China-Vatican deal hiccups

chinese cathedralThere goes any prospect of a reunification between the Chinese Communist government and the Vatican. Or maybe things aren’t that ominous. Did you hear that the deal, so close to fruition, according to a front-page blast by The Washington Post, has come crashing to the ground due to the government’s insistence on appointing another bishop to its state-run church?

Whatever happened to the Chinese Communist leaders agreeing to retired bishops that were appointed by the government? That type of talk sounded too good to be true. Or maybe both stories were given too much hype?

It will ll be interesting to see if the Post‘s Edward Cody follows up on last week’s pronouncement that “China and the Roman Catholic Church have inched within reach of normal relations.” Here’s an Associated Press report:

HONG KONG — The Vatican should suspend talks with Beijing on restoring diplomatic ties because China’s official Roman Catholic church is ready to ordain another bishop not approved by the Holy See, Hong Kong’s cardinal said Tuesday.

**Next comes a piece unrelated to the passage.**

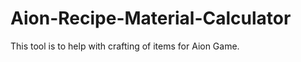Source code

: Aion-Recipe-Material-Calculator
===============================

This tool is to help with crafting of items for Aion Game.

On Sunday, China’s state-sanctioned church ordained Ma Yinglin as a bishop in the southwestern province of Yunnan. Cardinal Joseph Zen told The Associated Press the Vatican was still considering Ma’s qualifications and had asked for more time to approve it, but China refused.

Beijing was to appoint another new bishop, Liu Xinhong, in eastern Anhui province Wednesday, despite the fact the Vatican has deemed Liu not qualified for the post, Zen said.

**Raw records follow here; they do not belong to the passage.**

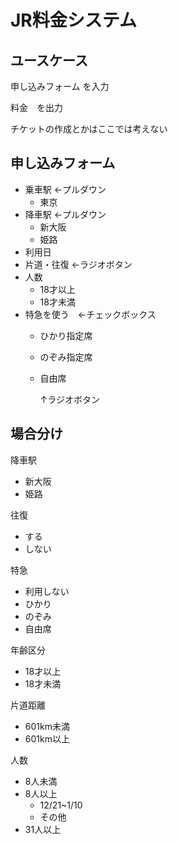 # JR料金システム
## ユースケース

申し込みフォーム を入力

料金　を出力

チケットの作成とかはここでは考えない

## 申し込みフォーム

- 乗車駅  ←プルダウン
    - 東京
- 降車駅  ←プルダウン
    - 新大阪
    - 姫路
- 利用日
- 片道・往復 ←ラジオボタン
- 人数
    - 18才以上
    - 18才未満
- 特急を使う　←チェックボックス
    - ひかり指定席
    - のぞみ指定席
	- 自由席

        ↑ラジオボタン
## 場合分け
降車駅
- 新大阪
- 姫路

往復
- する
- しない

特急
- 利用しない
- ひかり
- のぞみ
- 自由席

年齢区分
- 18才以上
- 18才未満

片道距離
- 601km未満
- 601km以上

人数
- 8人未満
- 8人以上
  - 12/21~1/10
  - その他
- 31人以上
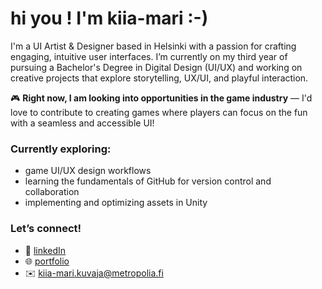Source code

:# hi you ! I'm kiia-mari :-)

I'm a UI Artist & Designer based in Helsinki with a passion for crafting engaging, intuitive user interfaces. I’m currently on my third year of pursuing a Bachelor's Degree in Digital Design (UI/UX) and working on creative projects that explore storytelling, UX/UI, and playful interaction.

🎮 **Right now, I am looking into opportunities in the game industry** — I'd love to contribute to creating games where players can focus on the fun with a seamless and accessible UI!

### Currently exploring:
- game UI/UX design workflows  
- learning the fundamentals of GitHub for version control and collaboration  
- implementing and optimizing assets in Unity

### Let’s connect!
- 💼  [linkedIn](https://www.linkedin.com/in/kiia-mari/)  
- 🌐  [portfolio](kiiamari.notion.site)
- ✉️  [kiia-mari.kuvaja@metropolia.fi](mailto:kiia-mari.kuvaja@metropolia.fi)
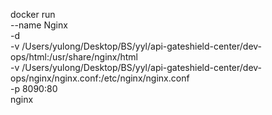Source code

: docker run \
--name Nginx \
-d \
-v /Users/yulong/Desktop/BS/yyl/api-gateshield-center/dev-ops/html:/usr/share/nginx/html \
-v /Users/yulong/Desktop/BS/yyl/api-gateshield-center/dev-ops/nginx/nginx.conf:/etc/nginx/nginx.conf \
-p 8090:80 \
nginx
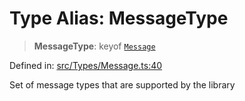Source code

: # Type Alias: MessageType

> **MessageType**: keyof [`Message`](../namespaces/proto/classes/Message.md)

Defined in: [src/Types/Message.ts:40](https://github.com/Fokusdotid/bail/blob/cf6cc85134e12081bc635cea02cc0eee74033a81/src/Types/Message.ts#L40)

Set of message types that are supported by the library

We all knew that the major problem in restoring relations between the two sides was determining who has the authority to appoint bishops. Giving up that authority would be a massive step forward for the Chinese government. Perhaps at some point they will realize that attempting to control people’s religious affiliation is nearly impossible. But for now, with these developments, whatever deal that was in the works appears to be in the gutter.

From a journalistic perspective, covering negotiations that have gone from “ever so close to an agreement” to outright collapse is surprising, but overall it has a simple storyline.

My big question is who in the Communist government pushed for the appointment of Liu Xinhong. Clearly some Chinese leaders believed that appointing new bishops was a bad idea. But who were they and why couldn’t they stop this one?